### [Try it]
Return only the lines running from the top of the entries to the line with "Consumer Sentiment: Evidence", inclusive, exactly as written.

### [Provided material]
··········
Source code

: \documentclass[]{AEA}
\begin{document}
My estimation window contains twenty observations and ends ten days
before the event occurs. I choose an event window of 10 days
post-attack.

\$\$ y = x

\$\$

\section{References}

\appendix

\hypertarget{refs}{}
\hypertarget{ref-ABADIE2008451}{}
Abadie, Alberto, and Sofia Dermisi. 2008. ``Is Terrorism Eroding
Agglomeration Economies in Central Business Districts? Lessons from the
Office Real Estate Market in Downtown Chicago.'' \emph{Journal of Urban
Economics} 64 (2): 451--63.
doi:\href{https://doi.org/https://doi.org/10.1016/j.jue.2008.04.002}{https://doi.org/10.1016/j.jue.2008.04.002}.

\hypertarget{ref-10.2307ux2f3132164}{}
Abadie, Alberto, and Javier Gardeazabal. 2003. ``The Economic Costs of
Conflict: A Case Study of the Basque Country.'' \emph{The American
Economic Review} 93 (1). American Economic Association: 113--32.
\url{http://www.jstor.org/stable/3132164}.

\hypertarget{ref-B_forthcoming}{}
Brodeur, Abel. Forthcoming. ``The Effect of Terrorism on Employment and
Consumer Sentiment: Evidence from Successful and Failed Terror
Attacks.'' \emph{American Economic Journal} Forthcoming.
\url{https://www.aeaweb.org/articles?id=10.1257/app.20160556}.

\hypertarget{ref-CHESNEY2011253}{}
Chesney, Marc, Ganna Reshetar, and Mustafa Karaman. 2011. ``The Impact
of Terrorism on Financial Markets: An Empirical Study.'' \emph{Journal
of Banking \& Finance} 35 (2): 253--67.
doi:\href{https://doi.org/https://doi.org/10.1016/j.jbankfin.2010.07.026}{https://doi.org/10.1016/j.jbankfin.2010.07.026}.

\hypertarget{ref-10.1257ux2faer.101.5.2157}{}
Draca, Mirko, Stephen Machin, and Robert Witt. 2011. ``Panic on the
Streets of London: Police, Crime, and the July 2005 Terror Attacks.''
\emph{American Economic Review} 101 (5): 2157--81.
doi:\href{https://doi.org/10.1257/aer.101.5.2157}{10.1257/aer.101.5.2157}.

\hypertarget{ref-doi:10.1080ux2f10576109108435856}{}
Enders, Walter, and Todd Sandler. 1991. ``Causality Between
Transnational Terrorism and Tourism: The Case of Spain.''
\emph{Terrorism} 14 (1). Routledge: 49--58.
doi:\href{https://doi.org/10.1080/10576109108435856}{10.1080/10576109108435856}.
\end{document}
··········
### [Answer space]
Source code

: \documentclass[]{AEA}
\begin{document}
My estimation window contains twenty observations and ends ten days
before the event occurs. I choose an event window of 10 days
post-attack.

\$\$ y = x

\$\$

\section{References}

\appendix

\hypertarget{refs}{}
\hypertarget{ref-ABADIE2008451}{}
Abadie, Alberto, and Sofia Dermisi. 2008. ``Is Terrorism Eroding
Agglomeration Economies in Central Business Districts? Lessons from the
Office Real Estate Market in Downtown Chicago.'' \emph{Journal of Urban
Economics} 64 (2): 451--63.
doi:\href{https://doi.org/https://doi.org/10.1016/j.jue.2008.04.002}{https://doi.org/10.1016/j.jue.2008.04.002}.

\hypertarget{ref-10.2307ux2f3132164}{}
Abadie, Alberto, and Javier Gardeazabal. 2003. ``The Economic Costs of
Conflict: A Case Study of the Basque Country.'' \emph{The American
Economic Review} 93 (1). American Economic Association: 113--32.
\url{http://www.jstor.org/stable/3132164}.

\hypertarget{ref-B_forthcoming}{}
Brodeur, Abel. Forthcoming. ``The Effect of Terrorism on Employment and
Consumer Sentiment: Evidence from Successful and Failed Terror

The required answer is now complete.